Any long-term solution to the decades-long conflict must bring safety and dignity to both peoples, said Murane, “and anything else, anything short of fairness to both sides, will perpetuate this for another generation.”
New Israel Fund partners with and supports, according to its website, “organizations in Israel that fight for socioeconomic equality, religious freedom, civil and human rights, shared society and anti-racism, Palestinian citizens, and democracy itself.”

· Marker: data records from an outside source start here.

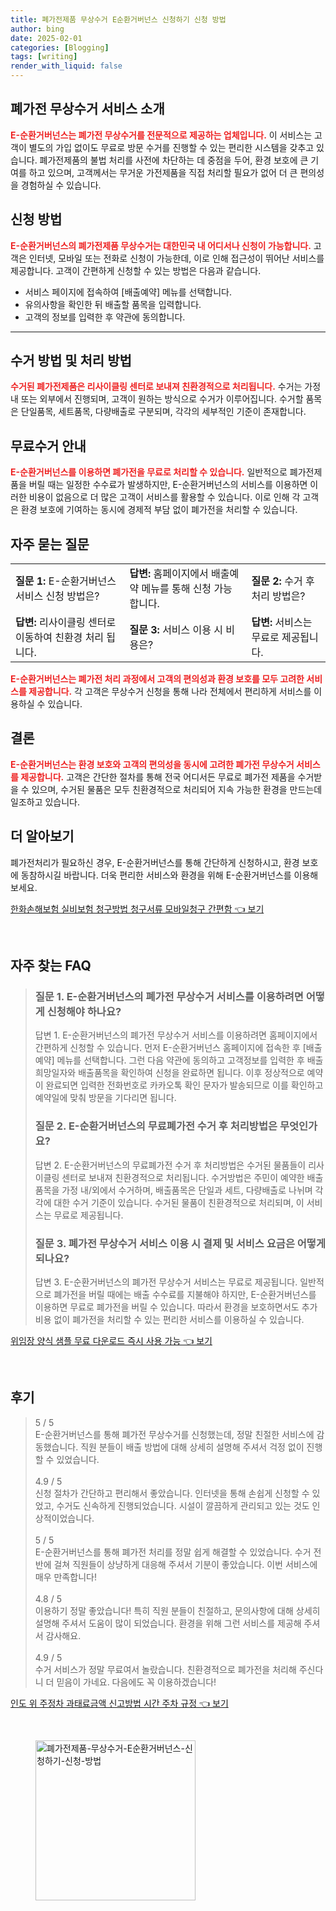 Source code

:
 ```yaml
---
title: 폐가전제품 무상수거 E순환거버넌스 신청하기 신청 방법
author: bing
date: 2025-02-01
categories: [Blogging]
tags: [writing]
render_with_liquid: false
---
```



<h2 id='폐가전 무상수거 서비스 소개'>폐가전 무상수거 서비스 소개</h2>

<p><b><span style="color: #ee2323;">E-순환거버넌스는 폐가전 무상수거를 전문적으로 제공하는 업체입니다.</span></b> 이 서비스는 고객이 별도의 가입 없이도 무료로 방문 수거를 진행할 수 있는 편리한 시스템을 갖추고 있습니다. 폐가전제품의 불법 처리를 사전에 차단하는 데 중점을 두어, 환경 보호에 큰 기여를 하고 있으며, 고객께서는 무거운 가전제품을 직접 처리할 필요가 없어 더 큰 편의성을 경험하실 수 있습니다.</p>

<h2 id='신청 방법'>신청 방법</h2>

<p><b><span style="color: #ee2323;">E-순환거버넌스의 폐가전제품 무상수거는 대한민국 내 어디서나 신청이 가능합니다.</span></b> 고객은 인터넷, 모바일 또는 전화로 신청이 가능한데, 이로 인해 접근성이 뛰어난 서비스를 제공합니다. 고객이 간편하게 신청할 수 있는 방법은 다음과 같습니다.</p>

<ul>
    <li>서비스 페이지에 접속하여 [배출예약] 메뉴를 선택합니다.</li>
    <li>유의사항을 확인한 뒤 배출할 품목을 입력합니다.</li>
    <li>고객의 정보를 입력한 후 약관에 동의합니다.</li>
</ul>

<hr />

<h2 id='수거 방법 및 처리 방법'>수거 방법 및 처리 방법</h2>

<p><b><span style="color: #ee2323;">수거된 폐가전제품은 리사이클링 센터로 보내져 친환경적으로 처리됩니다.</span></b> 수거는 가정 내 또는 외부에서 진행되며, 고객이 원하는 방식으로 수거가 이루어집니다. 수거할 품목은 단일품목, 세트품목, 다량배출로 구분되며, 각각의 세부적인 기준이 존재합니다.</p>

<h2 id='무료수거 안내'>무료수거 안내</h2>

<p><b><span style="color: #ee2323;">E-순환거버넌스를 이용하면 폐가전을 무료로 처리할 수 있습니다.</span></b> 일반적으로 폐가전제품을 버릴 때는 일정한 수수료가 발생하지만, E-순환거버넌스의 서비스를 이용하면 이러한 비용이 없음으로 더 많은 고객이 서비스를 활용할 수 있습니다. 이로 인해 각 고객은 환경 보호에 기여하는 동시에 경제적 부담 없이 폐가전을 처리할 수 있습니다.</p>

<h2 id='자주 묻는 질문'>자주 묻는 질문</h2>

<table>
    <tr>
        <td><b>질문 1:</b> E-순환거버넌스 서비스 신청 방법은?</td>
        <td><b>답변:</b> 홈페이지에서 배출예약 메뉴를 통해 신청 가능합니다.</td>
        <td><b>질문 2:</b> 수거 후 처리 방법은?</td>
    </tr>
    <tr>
        <td><b>답변:</b> 리사이클링 센터로 이동하여 친환경 처리 됩니다.</td>
        <td><b>질문 3:</b> 서비스 이용 시 비용은?</td>
        <td><b>답변:</b> 서비스는 무료로 제공됩니다.</td>
    </tr>
</table>

<p><b><span style="color: #ee2323;">E-순환거버넌스는 폐가전 처리 과정에서 고객의 편의성과 환경 보호를 모두 고려한 서비스를 제공합니다.</span></b> 각 고객은 무상수거 신청을 통해 나라 전체에서 편리하게 서비스를 이용하실 수 있습니다.</p>

<h2 id='결론'>결론</h2>

<p><b><span style="color: #ee2323;">E-순환거버넌스는 환경 보호와 고객의 편의성을 동시에 고려한 폐가전 무상수거 서비스를 제공합니다.</span></b> 고객은 간단한 절차를 통해 전국 어디서든 무료로 폐가전 제품을 수거받을 수 있으며, 수거된 물품은 모두 친환경적으로 처리되어 지속 가능한 환경을 만드는데 일조하고 있습니다.</p>

<h2 id='더 알아보기'>더 알아보기</h2>

<p>폐가전처리가 필요하신 경우, E-순환거버넌스를 통해 간단하게 신청하시고, 환경 보호에 동참하시길 바랍니다. 더욱 편리한 서비스와 환경을 위해 E-순환거버넌스를 이용해 보세요.</p>


<p><a class="click-button" title="한화손해보험 실비보험 청구방법 청구서류 모바일청구 간편함" href="https://24nara.github.io/posts/%ED%95%9C%ED%99%94%EC%86%90%ED%95%B4%EB%B3%B4%ED%97%98-%EC%8B%A4%EB%B9%84%EB%B3%B4%ED%97%98-%EC%B2%AD%EA%B5%AC%EB%B0%A9%EB%B2%95-%EC%B2%AD%EA%B5%AC%EC%84%9C%EB%A5%98-%EB%AA%A8%EB%B0%94%EC%9D%BC%EC%B2%AD%EA%B5%AC-%EA%B0%84%ED%8E%B8%ED%95%A8/" rel="dofollow">한화손해보험 실비보험 청구방법 청구서류 모바일청구 간편함 👈 보기</a></p><br>
<h2 id='자주_찾는_FAQ'>자주 찾는 FAQ</h2>
<div itemscope="" itemtype="https://schema.org/FAQPage"> 
<blockquote> 
<div itemscope="" itemprop="mainEntity" itemtype="https://schema.org/Question"> 
<h3 itemprop="name">질문 1. E-순환거버넌스의 폐가전 무상수거 서비스를 이용하려면 어떻게 신청해야 하나요?</h3> 
<div itemscope="" itemprop="acceptedAnswer" itemtype="https://schema.org/Answer"> 
<span itemprop="text"> 
<p>답변 1. E-순환거버넌스의 폐가전 무상수거 서비스를 이용하려면 홈페이지에서 간편하게 신청할 수 있습니다. 먼저 E-순환거버넌스 홈페이지에 접속한 후 [배출예약] 메뉴를 선택합니다. 그런 다음 약관에 동의하고 고객정보를 입력한 후 배출희망일자와 배출품목을 확인하여 신청을 완료하면 됩니다. 이후 정상적으로 예약이 완료되면 입력한 전화번호로 카카오톡 확인 문자가 발송되므로 이를 확인하고 예약일에 맞춰 방문을 기다리면 됩니다.</p> 
</span> 
</div> 
</div> 

<div itemscope="" itemprop="mainEntity" itemtype="https://schema.org/Question"> 
<h3 itemprop="name">질문 2. E-순환거버넌스의 무료폐가전 수거 후 처리방법은 무엇인가요?</h3> 
<div itemscope="" itemprop="acceptedAnswer" itemtype="https://schema.org/Answer"> 
<span itemprop="text"> 
<p>답변 2. E-순환거버넌스의 무료폐가전 수거 후 처리방법은 수거된 물품들이 리사이클링 센터로 보내져 친환경적으로 처리됩니다. 수거방법은 주민이 예약한 배출 품목을 가정 내/외에서 수거하며, 배출품목은 단일과 세트, 다량배출로 나뉘며 각각에 대한 수거 기준이 있습니다. 수거된 물품이 친환경적으로 처리되며, 이 서비스는 무료로 제공됩니다.</p> 
</span> 
</div> 
</div> 

<div itemscope="" itemprop="mainEntity" itemtype="https://schema.org/Question"> 
<h3 itemprop="name">질문 3. 폐가전 무상수거 서비스 이용 시 결제 및 서비스 요금은 어떻게 되나요?</h3> 
<div itemscope="" itemprop="acceptedAnswer" itemtype="https://schema.org/Answer"> 
<span itemprop="text"> 
<p>답변 3. E-순환거버넌스의 폐가전 무상수거 서비스는 무료로 제공됩니다. 일반적으로 폐가전을 버릴 때에는 배출 수수료를 지불해야 하지만, E-순환거버넌스를 이용하면 무료로 폐가전을 버릴 수 있습니다. 따라서 환경을 보호하면서도 추가 비용 없이 폐가전을 처리할 수 있는 편리한 서비스를 이용하실 수 있습니다.</p> 
</span> 
</div> 
</div> 
</blockquote> 
</div>
<p><a class="click-button" title="위임장 양식 샘플 무료 다운로드 즉시 사용 가능" href="https://24nara.github.io/posts/%EC%9C%84%EC%9E%84%EC%9E%A5-%EC%96%91%EC%8B%9D-%EC%83%98%ED%94%8C-%EB%AC%B4%EB%A3%8C-%EB%8B%A4%EC%9A%B4%EB%A1%9C%EB%93%9C-%EC%A6%89%EC%8B%9C-%EC%82%AC%EC%9A%A9-%EA%B0%80%EB%8A%A5/" rel="dofollow">위임장 양식 샘플 무료 다운로드 즉시 사용 가능 👈 보기</a></p><br>
<h2 id='후기'>후기</h2>
<div itemscope itemtype="https://schema.org/Product">
  <blockquote>
  <div itemprop="review" itemscope itemtype="https://schema.org/Review">
      <div itemprop="reviewRating" itemscope itemtype="https://schema.org/Rating"> <span itemprop="ratingValue">5</span> / <span itemprop="bestRating">5</span> </div>
      <span itemprop="reviewBody">E-순환거버넌스를 통해 폐가전 무상수거를 신청했는데, 정말 친절한 서비스에 감동했습니다. 직원 분들이 배출 방법에 대해 상세히 설명해 주셔서 걱정 없이 진행할 수 있었습니다.</span>
  </div>
  <br>
  <div itemprop="review" itemscope itemtype="https://schema.org/Review">
      <div itemprop="reviewRating" itemscope itemtype="https://schema.org/Rating"> <span itemprop="ratingValue">4.9</span> / <span itemprop="bestRating">5</span> </div>
      <span itemprop="reviewBody">신청 절차가 간단하고 편리해서 좋았습니다. 인터넷을 통해 손쉽게 신청할 수 있었고, 수거도 신속하게 진행되었습니다. 시설이 깔끔하게 관리되고 있는 것도 인상적이었습니다.</span>
  </div>
  <br>
  <div itemprop="review" itemscope itemtype="https://schema.org/Review">
      <div itemprop="reviewRating" itemscope itemtype="https://schema.org/Rating"> <span itemprop="ratingValue">5</span> / <span itemprop="bestRating">5</span> </div>
      <span itemprop="reviewBody">E-순환거버넌스를 통해 폐가전 처리를 정말 쉽게 해결할 수 있었습니다. 수거 전반에 걸쳐 직원들이 상냥하게 대응해 주셔서 기분이 좋았습니다. 이번 서비스에 매우 만족합니다!</span>
  </div>
  <br>
  <div itemprop="review" itemscope itemtype="https://schema.org/Review">
      <div itemprop="reviewRating" itemscope itemtype="https://schema.org/Rating"> <span itemprop="ratingValue">4.8</span> / <span itemprop="bestRating">5</span> </div>
      <span itemprop="reviewBody">이용하기 정말 좋았습니다! 특히 직원 분들이 친절하고, 문의사항에 대해 상세히 설명해 주셔서 도움이 많이 되었습니다. 환경을 위해 그런 서비스를 제공해 주셔서 감사해요.</span>
  </div>
  <br>
  <div itemprop="review" itemscope itemtype="https://schema.org/Review">
      <div itemprop="reviewRating" itemscope itemtype="https://schema.org/Rating"> <span itemprop="ratingValue">4.9</span> / <span itemprop="bestRating">5</span> </div>
      <span itemprop="reviewBody">수거 서비스가 정말 무료여서 놀랐습니다. 친환경적으로 폐가전을 처리해 주신다니 더 믿음이 가네요. 다음에도 꼭 이용하겠습니다!</span>
  </div>
  </blockquote>
</div>
<p><a class="click-button" title="인도 위 주정차 과태료금액 신고방법 시간 주차 규정" href="https://24nara.github.io/posts/%EC%9D%B8%EB%8F%84-%EC%9C%84-%EC%A3%BC%EC%A0%95%EC%B0%A8-%EA%B3%BC%ED%83%9C%EB%A3%8C%EA%B8%88%EC%95%A1-%EC%8B%A0%EA%B3%A0%EB%B0%A9%EB%B2%95-%EC%8B%9C%EA%B0%84-%EC%A3%BC%EC%B0%A8-%EA%B7%9C%EC%A0%95/" rel="dofollow">인도 위 주정차 과태료금액 신고방법 시간 주차 규정 👈 보기</a></p><br>
<figure class="image"><img src="https://24nara.github.io/assets/img/thumbnail/폐가전제품-무상수거-E순환거버넌스-신청하기-신청-방법.webp" alt="폐가전제품-무상수거-E순환거버넌스-신청하기-신청-방법" width="256" height="256"></figure>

The April 17 event was hosted by Temple Sholom and co-sponsored by JSpaceCanada, which calls itself the advocacy voice of Liberal Zionism, Ameinu Canada, described as the voice of labour Zionism in Canada, and Canadian Friends of Peace Now, as well as the speakers’ organizations.
Rabbi Dan Moskovitz, senior rabbi at Temple Sholom, said he had received emails expressing concerns about hosting a perceived left-wing event.
“I get the same emails when we host people to the right of centre,” he said.
One of the purposes of a synagogue, he said, is to engage with ideas that “comfort the afflicted and afflict the comfortable.
“You may find your truth by agreeing with what you here tonight,” he said. “You may find your truth by disagreeing with what you hear tonight. The important part is to engage with it.”
Vancouver activist David Berson promoted the opportunity to listen to the Israeli guests as a chance to gain a perspective apart from the most common refrain he hears on social media and WhatsApp threads.
“There’s another way you can look at what’s going on,” he told the Independent after the event. “Come out and hear a different perspective. I invited people to come tonight and listen to a different narrative.”
The 200 to 300 people at the event was about double what organizers had earlier expected, he said.